(SOURCE DATA Opens)

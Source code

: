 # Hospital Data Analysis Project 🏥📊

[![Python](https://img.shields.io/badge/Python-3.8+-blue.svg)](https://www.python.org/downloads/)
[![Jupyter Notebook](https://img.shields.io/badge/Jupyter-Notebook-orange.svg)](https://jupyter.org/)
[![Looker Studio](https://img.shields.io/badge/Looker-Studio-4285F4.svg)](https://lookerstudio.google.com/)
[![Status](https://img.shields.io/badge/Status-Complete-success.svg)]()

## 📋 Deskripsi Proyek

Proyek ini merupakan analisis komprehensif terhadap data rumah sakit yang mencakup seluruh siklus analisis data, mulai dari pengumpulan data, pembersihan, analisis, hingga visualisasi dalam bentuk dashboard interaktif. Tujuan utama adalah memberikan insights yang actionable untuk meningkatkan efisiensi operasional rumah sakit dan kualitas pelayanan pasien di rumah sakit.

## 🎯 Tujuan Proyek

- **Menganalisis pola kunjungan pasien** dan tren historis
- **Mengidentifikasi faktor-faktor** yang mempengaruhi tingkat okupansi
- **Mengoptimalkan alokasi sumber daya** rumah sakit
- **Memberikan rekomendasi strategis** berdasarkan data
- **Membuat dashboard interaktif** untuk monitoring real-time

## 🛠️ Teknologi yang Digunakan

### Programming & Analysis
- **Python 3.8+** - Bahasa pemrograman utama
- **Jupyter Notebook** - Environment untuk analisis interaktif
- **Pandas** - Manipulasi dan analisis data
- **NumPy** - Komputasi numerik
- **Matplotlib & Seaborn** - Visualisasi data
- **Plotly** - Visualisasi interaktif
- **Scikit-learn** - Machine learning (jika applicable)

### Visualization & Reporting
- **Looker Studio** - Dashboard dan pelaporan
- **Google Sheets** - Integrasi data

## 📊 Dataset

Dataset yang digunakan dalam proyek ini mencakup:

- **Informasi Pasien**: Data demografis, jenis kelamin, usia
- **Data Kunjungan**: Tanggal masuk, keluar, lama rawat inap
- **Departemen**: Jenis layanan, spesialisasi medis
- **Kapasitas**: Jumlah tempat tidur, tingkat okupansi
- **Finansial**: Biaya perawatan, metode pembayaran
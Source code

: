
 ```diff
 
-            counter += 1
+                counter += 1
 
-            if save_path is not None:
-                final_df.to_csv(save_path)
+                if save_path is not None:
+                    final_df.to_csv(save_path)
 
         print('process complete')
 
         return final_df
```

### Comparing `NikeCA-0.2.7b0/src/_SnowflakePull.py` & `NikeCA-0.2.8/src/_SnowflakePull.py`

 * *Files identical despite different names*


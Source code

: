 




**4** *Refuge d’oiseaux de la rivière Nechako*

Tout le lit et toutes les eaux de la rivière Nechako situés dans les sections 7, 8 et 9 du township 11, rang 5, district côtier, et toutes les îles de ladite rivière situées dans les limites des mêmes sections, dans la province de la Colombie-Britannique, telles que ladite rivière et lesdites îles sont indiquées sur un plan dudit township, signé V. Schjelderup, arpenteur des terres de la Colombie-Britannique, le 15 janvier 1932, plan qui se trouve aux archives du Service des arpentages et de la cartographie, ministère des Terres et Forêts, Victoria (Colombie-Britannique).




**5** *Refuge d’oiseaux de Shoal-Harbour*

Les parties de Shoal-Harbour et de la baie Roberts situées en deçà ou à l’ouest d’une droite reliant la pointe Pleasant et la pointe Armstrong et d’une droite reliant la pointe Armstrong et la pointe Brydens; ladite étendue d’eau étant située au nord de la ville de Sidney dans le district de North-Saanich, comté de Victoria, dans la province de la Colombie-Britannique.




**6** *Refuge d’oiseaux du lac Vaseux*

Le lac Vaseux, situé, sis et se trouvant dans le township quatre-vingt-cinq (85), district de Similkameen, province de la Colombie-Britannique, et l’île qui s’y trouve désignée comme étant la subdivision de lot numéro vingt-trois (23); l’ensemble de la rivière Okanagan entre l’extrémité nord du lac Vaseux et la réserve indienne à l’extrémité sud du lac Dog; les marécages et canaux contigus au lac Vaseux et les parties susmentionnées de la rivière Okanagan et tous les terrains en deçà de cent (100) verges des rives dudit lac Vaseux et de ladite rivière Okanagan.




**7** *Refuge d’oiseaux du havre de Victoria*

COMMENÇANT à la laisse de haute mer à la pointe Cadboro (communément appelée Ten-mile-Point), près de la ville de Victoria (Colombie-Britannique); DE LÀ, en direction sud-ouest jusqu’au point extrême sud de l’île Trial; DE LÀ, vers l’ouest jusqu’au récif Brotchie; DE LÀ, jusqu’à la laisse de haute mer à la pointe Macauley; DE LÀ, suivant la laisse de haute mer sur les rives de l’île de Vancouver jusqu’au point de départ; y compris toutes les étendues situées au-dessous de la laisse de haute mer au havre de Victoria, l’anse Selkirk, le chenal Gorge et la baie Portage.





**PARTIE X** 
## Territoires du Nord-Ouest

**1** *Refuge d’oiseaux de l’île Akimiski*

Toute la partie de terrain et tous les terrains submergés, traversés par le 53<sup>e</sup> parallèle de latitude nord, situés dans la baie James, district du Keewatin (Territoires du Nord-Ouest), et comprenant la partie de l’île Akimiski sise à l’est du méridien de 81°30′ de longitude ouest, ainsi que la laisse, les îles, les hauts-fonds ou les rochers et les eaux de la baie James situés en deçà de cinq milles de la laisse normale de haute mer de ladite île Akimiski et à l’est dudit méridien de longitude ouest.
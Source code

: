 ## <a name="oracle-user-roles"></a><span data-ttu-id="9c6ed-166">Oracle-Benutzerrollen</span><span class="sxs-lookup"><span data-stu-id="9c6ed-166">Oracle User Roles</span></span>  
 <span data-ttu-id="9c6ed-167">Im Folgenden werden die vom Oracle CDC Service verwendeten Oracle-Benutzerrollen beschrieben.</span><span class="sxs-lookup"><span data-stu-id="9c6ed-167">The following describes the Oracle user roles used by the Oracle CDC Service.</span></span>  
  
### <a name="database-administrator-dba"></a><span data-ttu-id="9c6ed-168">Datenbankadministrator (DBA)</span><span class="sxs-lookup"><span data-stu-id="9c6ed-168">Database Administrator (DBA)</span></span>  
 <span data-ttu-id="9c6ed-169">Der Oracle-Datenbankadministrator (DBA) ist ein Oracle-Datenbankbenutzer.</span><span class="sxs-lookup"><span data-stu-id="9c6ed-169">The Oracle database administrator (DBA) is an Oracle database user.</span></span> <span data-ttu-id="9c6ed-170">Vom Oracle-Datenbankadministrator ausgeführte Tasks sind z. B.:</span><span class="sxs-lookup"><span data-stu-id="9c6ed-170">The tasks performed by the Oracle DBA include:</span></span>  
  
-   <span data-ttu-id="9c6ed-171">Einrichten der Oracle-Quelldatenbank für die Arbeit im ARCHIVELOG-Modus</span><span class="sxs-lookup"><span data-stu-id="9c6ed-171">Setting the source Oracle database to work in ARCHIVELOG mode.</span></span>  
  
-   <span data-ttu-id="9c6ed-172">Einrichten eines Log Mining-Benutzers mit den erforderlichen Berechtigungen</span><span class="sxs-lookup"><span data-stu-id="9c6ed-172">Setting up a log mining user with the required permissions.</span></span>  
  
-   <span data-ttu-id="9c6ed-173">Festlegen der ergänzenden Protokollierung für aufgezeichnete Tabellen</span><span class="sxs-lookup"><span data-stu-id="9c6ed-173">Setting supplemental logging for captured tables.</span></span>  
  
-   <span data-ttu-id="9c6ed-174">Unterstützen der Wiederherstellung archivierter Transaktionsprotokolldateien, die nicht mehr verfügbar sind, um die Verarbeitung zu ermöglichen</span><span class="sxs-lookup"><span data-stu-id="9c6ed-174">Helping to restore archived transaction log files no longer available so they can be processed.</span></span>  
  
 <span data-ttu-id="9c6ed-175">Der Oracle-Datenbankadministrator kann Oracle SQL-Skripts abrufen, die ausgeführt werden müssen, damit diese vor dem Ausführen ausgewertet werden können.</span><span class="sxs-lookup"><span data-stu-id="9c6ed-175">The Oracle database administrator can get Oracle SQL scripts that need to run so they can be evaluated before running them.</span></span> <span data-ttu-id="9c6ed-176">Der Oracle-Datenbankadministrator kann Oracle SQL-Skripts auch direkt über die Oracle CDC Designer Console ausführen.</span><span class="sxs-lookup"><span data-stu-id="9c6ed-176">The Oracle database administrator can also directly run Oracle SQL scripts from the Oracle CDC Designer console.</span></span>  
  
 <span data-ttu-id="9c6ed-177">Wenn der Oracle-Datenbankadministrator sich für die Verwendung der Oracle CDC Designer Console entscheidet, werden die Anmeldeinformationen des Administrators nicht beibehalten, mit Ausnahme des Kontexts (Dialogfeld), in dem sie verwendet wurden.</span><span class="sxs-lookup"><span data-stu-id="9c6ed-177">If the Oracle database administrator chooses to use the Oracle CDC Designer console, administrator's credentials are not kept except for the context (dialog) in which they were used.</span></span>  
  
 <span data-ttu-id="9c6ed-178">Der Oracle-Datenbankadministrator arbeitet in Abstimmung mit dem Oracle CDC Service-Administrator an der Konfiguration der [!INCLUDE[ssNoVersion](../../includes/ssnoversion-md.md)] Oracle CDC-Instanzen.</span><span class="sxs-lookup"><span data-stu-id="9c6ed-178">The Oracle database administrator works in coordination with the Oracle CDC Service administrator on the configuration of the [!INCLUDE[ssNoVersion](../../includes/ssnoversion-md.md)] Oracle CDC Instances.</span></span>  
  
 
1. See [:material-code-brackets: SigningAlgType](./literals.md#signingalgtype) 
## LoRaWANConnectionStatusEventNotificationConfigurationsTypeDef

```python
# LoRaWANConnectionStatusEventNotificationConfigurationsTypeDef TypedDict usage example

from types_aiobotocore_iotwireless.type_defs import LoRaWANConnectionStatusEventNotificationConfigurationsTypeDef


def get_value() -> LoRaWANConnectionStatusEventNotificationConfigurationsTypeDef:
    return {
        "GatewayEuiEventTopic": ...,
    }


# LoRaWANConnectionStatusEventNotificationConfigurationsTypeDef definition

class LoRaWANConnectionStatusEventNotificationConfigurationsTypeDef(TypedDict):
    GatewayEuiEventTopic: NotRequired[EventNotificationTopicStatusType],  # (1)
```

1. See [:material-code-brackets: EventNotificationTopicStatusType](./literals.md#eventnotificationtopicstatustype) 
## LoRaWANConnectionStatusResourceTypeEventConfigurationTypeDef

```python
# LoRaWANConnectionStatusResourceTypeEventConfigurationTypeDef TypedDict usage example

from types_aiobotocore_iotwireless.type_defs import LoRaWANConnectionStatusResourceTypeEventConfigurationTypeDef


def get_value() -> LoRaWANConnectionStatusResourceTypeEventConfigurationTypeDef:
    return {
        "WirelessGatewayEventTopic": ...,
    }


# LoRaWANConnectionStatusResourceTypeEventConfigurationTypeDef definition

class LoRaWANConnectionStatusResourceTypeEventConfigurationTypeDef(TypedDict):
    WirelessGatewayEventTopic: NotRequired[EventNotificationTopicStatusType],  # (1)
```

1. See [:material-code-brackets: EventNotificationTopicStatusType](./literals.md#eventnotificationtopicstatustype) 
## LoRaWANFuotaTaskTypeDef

(SOURCE DATA Closes)

_WHAT THE TASK REQUIRES:_ Would you set down, word for word, the lines from the opening of the entries above through the line with "## 📋 Deskripsi Proyek", both included, and no others?

_THE ANSWER:_
Source code

: # Hospital Data Analysis Project 🏥📊

[![Python](https://img.shields.io/badge/Python-3.8+-blue.svg)](https://www.python.org/downloads/)
[![Jupyter Notebook](https://img.shields.io/badge/Jupyter-Notebook-orange.svg)](https://jupyter.org/)
[![Looker Studio](https://img.shields.io/badge/Looker-Studio-4285F4.svg)](https://lookerstudio.google.com/)
[![Status](https://img.shields.io/badge/Status-Complete-success.svg)]()

## 📋 Deskripsi Proyek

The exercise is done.